[Saved data entries]
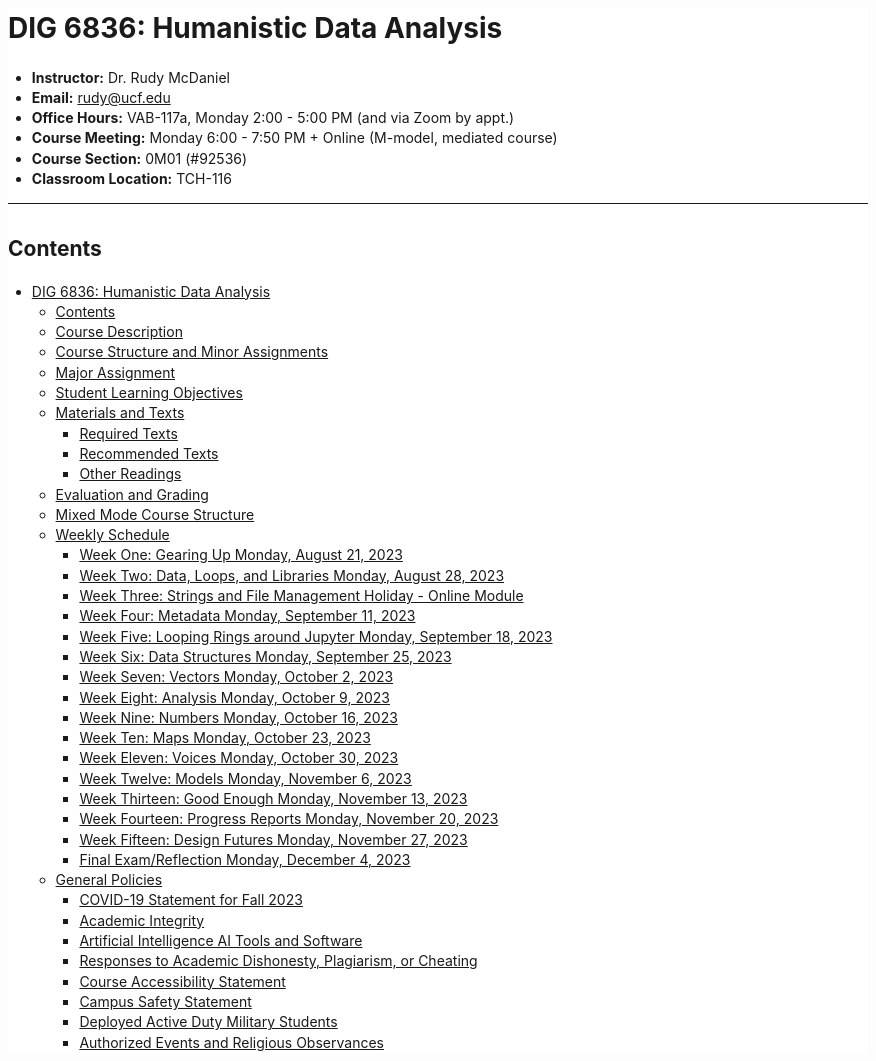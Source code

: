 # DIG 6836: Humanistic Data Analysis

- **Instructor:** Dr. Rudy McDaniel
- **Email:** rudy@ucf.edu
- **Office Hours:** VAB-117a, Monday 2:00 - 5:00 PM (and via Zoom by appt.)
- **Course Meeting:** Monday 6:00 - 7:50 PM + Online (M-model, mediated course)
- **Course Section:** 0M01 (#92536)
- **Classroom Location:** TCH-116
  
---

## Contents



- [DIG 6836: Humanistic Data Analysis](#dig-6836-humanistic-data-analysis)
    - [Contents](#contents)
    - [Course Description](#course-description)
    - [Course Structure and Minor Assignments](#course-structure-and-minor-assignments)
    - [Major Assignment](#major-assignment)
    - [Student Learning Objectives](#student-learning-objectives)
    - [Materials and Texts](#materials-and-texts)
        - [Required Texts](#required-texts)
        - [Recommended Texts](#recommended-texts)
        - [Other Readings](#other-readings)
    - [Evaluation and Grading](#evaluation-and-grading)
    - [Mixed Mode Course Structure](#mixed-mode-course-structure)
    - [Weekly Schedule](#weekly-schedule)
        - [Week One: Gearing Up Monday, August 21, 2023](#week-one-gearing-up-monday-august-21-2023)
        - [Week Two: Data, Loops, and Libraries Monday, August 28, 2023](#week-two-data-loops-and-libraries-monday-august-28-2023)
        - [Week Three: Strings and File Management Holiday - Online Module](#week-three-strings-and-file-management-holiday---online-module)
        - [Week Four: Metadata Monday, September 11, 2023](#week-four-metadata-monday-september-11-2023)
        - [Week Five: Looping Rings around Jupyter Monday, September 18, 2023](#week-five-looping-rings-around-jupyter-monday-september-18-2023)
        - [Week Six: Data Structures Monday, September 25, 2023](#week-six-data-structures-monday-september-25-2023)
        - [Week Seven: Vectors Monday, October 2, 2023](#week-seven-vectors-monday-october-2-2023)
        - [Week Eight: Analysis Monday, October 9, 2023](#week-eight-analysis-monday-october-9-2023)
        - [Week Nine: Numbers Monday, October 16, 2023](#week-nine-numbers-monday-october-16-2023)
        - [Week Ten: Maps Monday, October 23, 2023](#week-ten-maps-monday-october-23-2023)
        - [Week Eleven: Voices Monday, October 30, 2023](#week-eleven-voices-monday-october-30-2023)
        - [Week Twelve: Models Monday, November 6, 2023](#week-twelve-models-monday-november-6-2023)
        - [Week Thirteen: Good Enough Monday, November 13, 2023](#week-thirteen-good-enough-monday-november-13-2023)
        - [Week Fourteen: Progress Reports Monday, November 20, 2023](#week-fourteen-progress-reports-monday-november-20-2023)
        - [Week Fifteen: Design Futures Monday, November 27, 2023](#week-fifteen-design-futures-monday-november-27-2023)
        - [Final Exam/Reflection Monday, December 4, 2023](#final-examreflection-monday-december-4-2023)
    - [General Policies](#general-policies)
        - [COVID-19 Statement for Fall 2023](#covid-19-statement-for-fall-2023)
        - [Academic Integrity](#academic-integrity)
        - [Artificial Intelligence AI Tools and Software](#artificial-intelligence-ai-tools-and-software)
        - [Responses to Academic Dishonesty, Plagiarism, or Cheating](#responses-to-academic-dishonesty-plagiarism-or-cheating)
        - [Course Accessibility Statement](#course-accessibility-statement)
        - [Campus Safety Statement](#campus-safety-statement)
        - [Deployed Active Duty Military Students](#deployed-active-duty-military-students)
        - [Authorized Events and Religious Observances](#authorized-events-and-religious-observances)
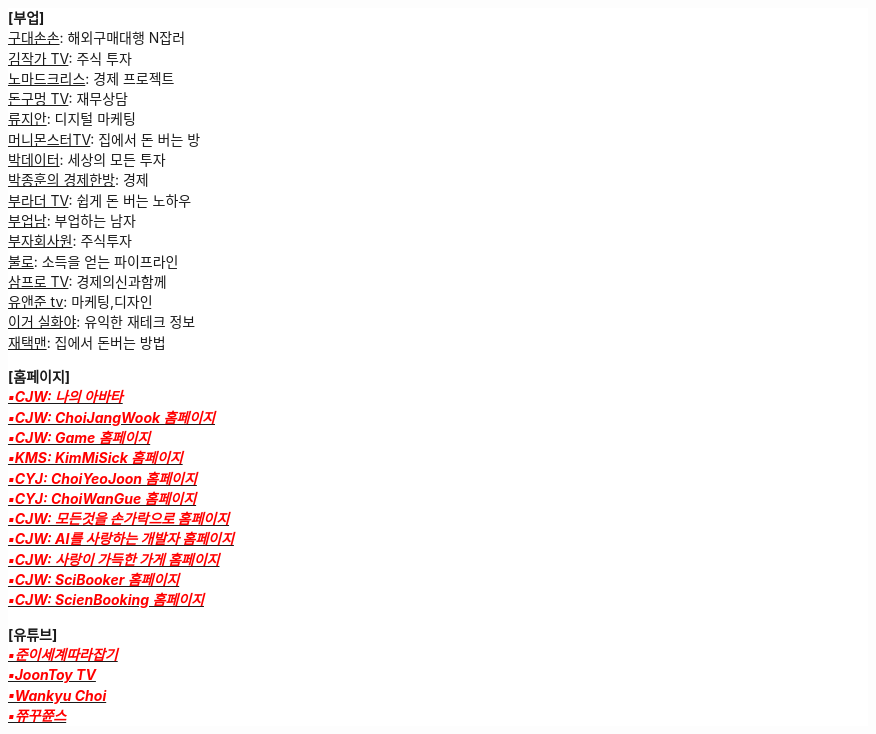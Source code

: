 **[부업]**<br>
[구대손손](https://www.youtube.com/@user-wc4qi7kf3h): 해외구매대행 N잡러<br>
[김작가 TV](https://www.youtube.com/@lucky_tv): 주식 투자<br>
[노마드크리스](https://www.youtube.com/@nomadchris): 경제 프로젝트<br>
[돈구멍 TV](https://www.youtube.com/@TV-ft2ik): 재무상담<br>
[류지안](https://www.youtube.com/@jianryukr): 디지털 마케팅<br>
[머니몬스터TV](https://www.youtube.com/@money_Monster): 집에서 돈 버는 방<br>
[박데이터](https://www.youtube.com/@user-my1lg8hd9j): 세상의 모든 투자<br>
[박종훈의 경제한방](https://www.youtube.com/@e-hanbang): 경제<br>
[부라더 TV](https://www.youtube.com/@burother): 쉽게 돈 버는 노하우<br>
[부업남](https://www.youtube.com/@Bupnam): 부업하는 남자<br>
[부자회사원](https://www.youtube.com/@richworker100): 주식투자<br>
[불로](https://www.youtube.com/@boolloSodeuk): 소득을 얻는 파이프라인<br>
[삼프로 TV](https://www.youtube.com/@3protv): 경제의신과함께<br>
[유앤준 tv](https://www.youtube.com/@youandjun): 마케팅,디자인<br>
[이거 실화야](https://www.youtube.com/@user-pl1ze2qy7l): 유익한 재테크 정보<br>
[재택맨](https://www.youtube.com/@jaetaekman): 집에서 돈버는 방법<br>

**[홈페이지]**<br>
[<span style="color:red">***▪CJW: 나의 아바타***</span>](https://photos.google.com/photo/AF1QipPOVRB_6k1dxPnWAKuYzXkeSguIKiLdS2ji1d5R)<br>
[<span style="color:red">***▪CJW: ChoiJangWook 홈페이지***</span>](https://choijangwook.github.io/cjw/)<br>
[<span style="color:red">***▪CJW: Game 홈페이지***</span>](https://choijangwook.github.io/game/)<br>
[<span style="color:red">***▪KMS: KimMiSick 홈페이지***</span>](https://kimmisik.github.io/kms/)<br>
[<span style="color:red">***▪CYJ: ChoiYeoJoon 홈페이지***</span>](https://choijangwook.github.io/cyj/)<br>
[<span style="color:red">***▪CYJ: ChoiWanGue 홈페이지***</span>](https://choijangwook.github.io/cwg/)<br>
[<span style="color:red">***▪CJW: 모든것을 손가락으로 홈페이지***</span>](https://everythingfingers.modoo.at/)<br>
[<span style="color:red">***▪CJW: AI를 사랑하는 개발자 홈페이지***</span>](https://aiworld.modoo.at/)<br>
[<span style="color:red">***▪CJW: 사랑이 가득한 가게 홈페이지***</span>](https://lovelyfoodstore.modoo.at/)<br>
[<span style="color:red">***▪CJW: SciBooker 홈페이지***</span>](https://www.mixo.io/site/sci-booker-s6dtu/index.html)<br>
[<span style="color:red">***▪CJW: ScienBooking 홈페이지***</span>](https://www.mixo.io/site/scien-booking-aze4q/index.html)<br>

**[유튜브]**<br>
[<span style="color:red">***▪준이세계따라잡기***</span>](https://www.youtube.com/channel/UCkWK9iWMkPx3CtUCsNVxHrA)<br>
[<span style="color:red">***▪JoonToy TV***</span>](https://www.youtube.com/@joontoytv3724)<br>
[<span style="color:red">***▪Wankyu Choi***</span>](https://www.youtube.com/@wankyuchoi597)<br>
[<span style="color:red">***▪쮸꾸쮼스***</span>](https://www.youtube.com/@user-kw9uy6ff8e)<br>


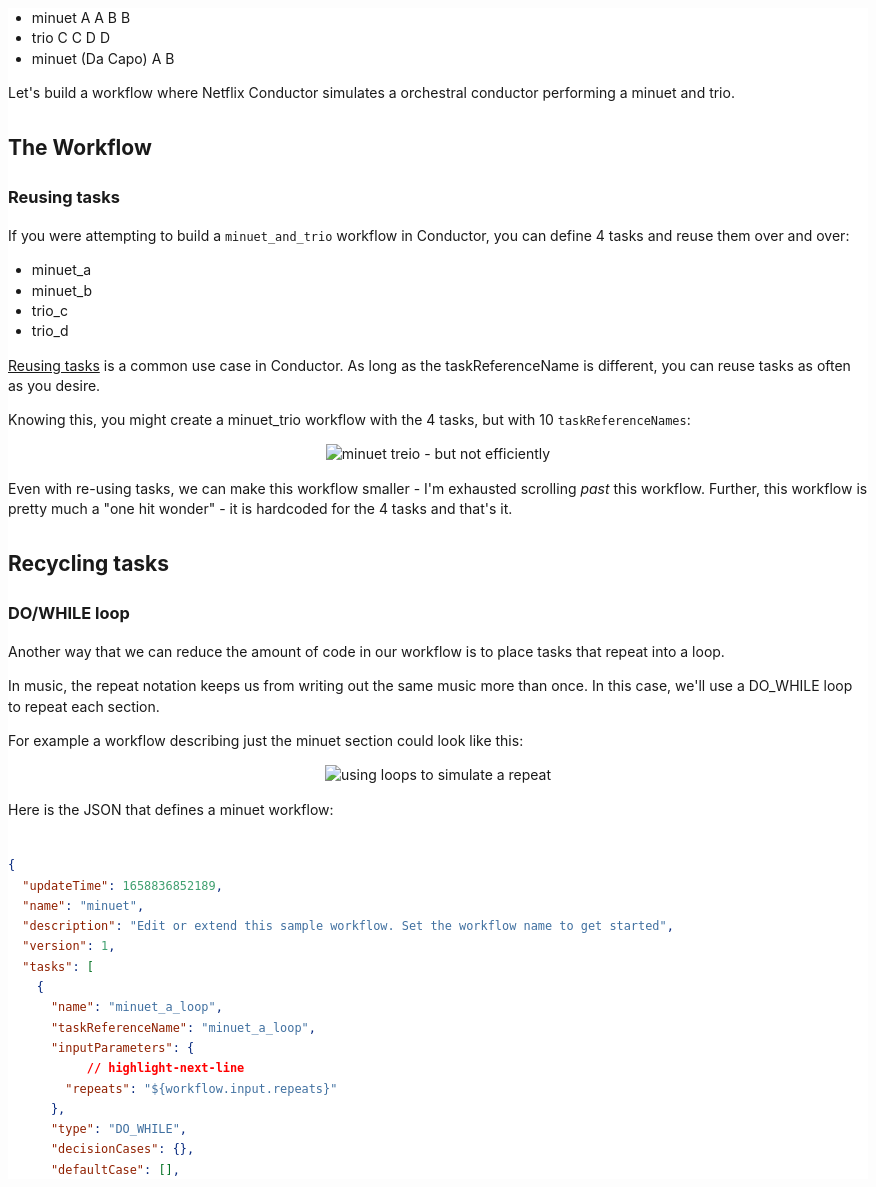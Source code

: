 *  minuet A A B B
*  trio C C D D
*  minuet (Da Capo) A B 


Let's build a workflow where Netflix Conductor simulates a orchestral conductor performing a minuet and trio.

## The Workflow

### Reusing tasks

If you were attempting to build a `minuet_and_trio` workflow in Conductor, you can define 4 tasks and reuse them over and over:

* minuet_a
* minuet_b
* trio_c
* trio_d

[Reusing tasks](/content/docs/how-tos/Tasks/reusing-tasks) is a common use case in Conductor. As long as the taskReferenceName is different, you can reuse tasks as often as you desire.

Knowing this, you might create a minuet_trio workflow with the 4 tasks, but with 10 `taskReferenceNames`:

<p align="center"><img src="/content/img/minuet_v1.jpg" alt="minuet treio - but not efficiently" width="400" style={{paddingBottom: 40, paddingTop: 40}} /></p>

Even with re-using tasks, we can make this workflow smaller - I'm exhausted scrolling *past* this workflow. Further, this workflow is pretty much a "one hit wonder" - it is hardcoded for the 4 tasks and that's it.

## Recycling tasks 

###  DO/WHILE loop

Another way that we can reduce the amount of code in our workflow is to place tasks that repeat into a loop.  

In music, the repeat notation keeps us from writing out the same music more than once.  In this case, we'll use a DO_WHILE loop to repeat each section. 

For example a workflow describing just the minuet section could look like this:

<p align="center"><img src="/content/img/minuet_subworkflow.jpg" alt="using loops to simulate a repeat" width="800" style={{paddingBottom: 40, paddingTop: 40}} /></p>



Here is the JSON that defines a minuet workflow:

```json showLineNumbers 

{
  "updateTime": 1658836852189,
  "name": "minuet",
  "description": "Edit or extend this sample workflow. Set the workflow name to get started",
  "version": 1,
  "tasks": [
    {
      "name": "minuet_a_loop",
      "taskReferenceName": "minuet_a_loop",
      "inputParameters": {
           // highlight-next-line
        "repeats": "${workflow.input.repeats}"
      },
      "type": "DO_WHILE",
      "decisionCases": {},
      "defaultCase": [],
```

**TASK REQUIREMENTS**
In the entries above, find the line holding "[박데이터](https://www.youtube.com/@user-my1lg8hd9j): 세상의 모든" and the line holding "[불로](https://www.youtube.com/@boolloSodeuk): 소득을 얻는"; print both of them and every line between, exactly, and nothing else.

**WRITTEN SOLUTION**
[박데이터](https://www.youtube.com/@user-my1lg8hd9j): 세상의 모든 투자<br>
[박종훈의 경제한방](https://www.youtube.com/@e-hanbang): 경제<br>
[부라더 TV](https://www.youtube.com/@burother): 쉽게 돈 버는 노하우<br>
[부업남](https://www.youtube.com/@Bupnam): 부업하는 남자<br>
[부자회사원](https://www.youtube.com/@richworker100): 주식투자<br>
[불로](https://www.youtube.com/@boolloSodeuk): 소득을 얻는 파이프라인<br>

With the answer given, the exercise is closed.